··· WORKING DATA ···

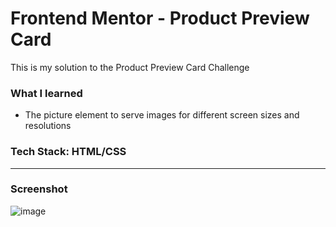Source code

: # Frontend Mentor - Product Preview Card

This is my solution to the Product Preview Card Challenge

### What I learned

- The picture element to serve images for different screen sizes and resolutions

### Tech Stack: HTML/CSS

---

### Screenshot
![image](https://github.com/user-attachments/assets/5d77dd26-09f7-4b75-b07d-8eab983a294d)
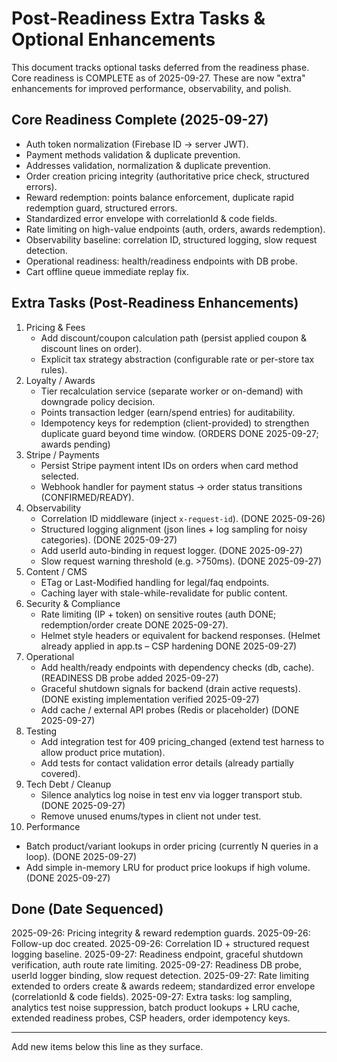 # Post-Readiness Extra Tasks & Optional Enhancements

This document tracks optional tasks deferred from the readiness phase. Core readiness is COMPLETE as of 2025-09-27. These are now "extra" enhancements for improved performance, observability, and polish.

## Core Readiness Complete (2025-09-27)

- Auth token normalization (Firebase ID -> server JWT).
- Payment methods validation & duplicate prevention.
- Addresses validation, normalization & duplicate prevention.
- Order creation pricing integrity (authoritative price check, structured errors).
- Reward redemption: points balance enforcement, duplicate rapid redemption guard, structured errors.
- Standardized error envelope with correlationId & code fields.
- Rate limiting on high-value endpoints (auth, orders, awards redemption).
- Observability baseline: correlation ID, structured logging, slow request detection.
- Operational readiness: health/readiness endpoints with DB probe.
- Cart offline queue immediate replay fix.

## Extra Tasks (Post-Readiness Enhancements)

1. Pricing & Fees
   - Add discount/coupon calculation path (persist applied coupon & discount lines on order).
   - Explicit tax strategy abstraction (configurable rate or per-store tax rules).
2. Loyalty / Awards
   - Tier recalculation service (separate worker or on-demand) with downgrade policy decision.
   - Points transaction ledger (earn/spend entries) for auditability.
   - Idempotency keys for redemption (client-provided) to strengthen duplicate guard beyond time window. (ORDERS DONE 2025-09-27; awards pending)
3. Stripe / Payments
   - Persist Stripe payment intent IDs on orders when card method selected.
   - Webhook handler for payment status -> order status transitions (CONFIRMED/READY).
4. Observability
   - Correlation ID middleware (inject `x-request-id`). (DONE 2025-09-26)
   - Structured logging alignment (json lines + log sampling for noisy categories). (DONE 2025-09-27)
   - Add userId auto-binding in request logger. (DONE 2025-09-27)
   - Slow request warning threshold (e.g. >750ms). (DONE 2025-09-27)
5. Content / CMS
   - ETag or Last-Modified handling for legal/faq endpoints.
   - Caching layer with stale-while-revalidate for public content.
6. Security & Compliance
   - Rate limiting (IP + token) on sensitive routes (auth DONE; redemption/order create DONE 2025-09-27).
   - Helmet style headers or equivalent for backend responses. (Helmet already applied in app.ts – CSP hardening DONE 2025-09-27)
7. Operational
   - Add health/ready endpoints with dependency checks (db, cache). (READINESS DB probe added 2025-09-27)
   - Graceful shutdown signals for backend (drain active requests). (DONE existing implementation verified 2025-09-27)
   - Add cache / external API probes (Redis or placeholder) (DONE 2025-09-27)
8. Testing
   - Add integration test for 409 pricing_changed (extend test harness to allow product price mutation).
   - Add tests for contact validation error details (already partially covered).
9. Tech Debt / Cleanup
   - Silence analytics log noise in test env via logger transport stub. (DONE 2025-09-27)
   - Remove unused enums/types in client not under test.
10. Performance

- Batch product/variant lookups in order pricing (currently N queries in a loop). (DONE 2025-09-27)
- Add simple in-memory LRU for product price lookups if high volume. (DONE 2025-09-27)

## Done (Date Sequenced)

2025-09-26: Pricing integrity & reward redemption guards.
2025-09-26: Follow-up doc created.
2025-09-26: Correlation ID + structured request logging baseline.
2025-09-27: Readiness endpoint, graceful shutdown verification, auth route rate limiting.
2025-09-27: Readiness DB probe, userId logger binding, slow request detection.
2025-09-27: Rate limiting extended to orders create & awards redeem; standardized error envelope (correlationId & code fields).
2025-09-27: Extra tasks: log sampling, analytics test noise suppression, batch product lookups + LRU cache, extended readiness probes, CSP headers, order idempotency keys.

---

Add new items below this line as they surface.

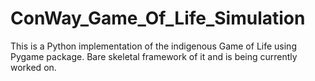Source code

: # ConWay_Game_Of_Life_Simulation

This is a Python implementation of the indigenous Game of Life using Pygame package. Bare skeletal framework of it and is being currently worked on.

···

_ASSIGNMENT:_ What you give back should be exactly the lines of the data above from the line with "- Standardized error" through the line with "- Caching layer", both of those included, and nothing more.

_ANSWER TO THE EXERCISE:_
- Standardized error envelope with correlationId & code fields.
- Rate limiting on high-value endpoints (auth, orders, awards redemption).
- Observability baseline: correlation ID, structured logging, slow request detection.
- Operational readiness: health/readiness endpoints with DB probe.
- Cart offline queue immediate replay fix.

## Extra Tasks (Post-Readiness Enhancements)

1. Pricing & Fees
   - Add discount/coupon calculation path (persist applied coupon & discount lines on order).
   - Explicit tax strategy abstraction (configurable rate or per-store tax rules).
2. Loyalty / Awards
   - Tier recalculation service (separate worker or on-demand) with downgrade policy decision.
   - Points transaction ledger (earn/spend entries) for auditability.
   - Idempotency keys for redemption (client-provided) to strengthen duplicate guard beyond time window. (ORDERS DONE 2025-09-27; awards pending)
3. Stripe / Payments
   - Persist Stripe payment intent IDs on orders when card method selected.
   - Webhook handler for payment status -> order status transitions (CONFIRMED/READY).
4. Observability
   - Correlation ID middleware (inject `x-request-id`). (DONE 2025-09-26)
   - Structured logging alignment (json lines + log sampling for noisy categories). (DONE 2025-09-27)
   - Add userId auto-binding in request logger. (DONE 2025-09-27)
   - Slow request warning threshold (e.g. >750ms). (DONE 2025-09-27)
5. Content / CMS
   - ETag or Last-Modified handling for legal/faq endpoints.
   - Caching layer with stale-while-revalidate for public content.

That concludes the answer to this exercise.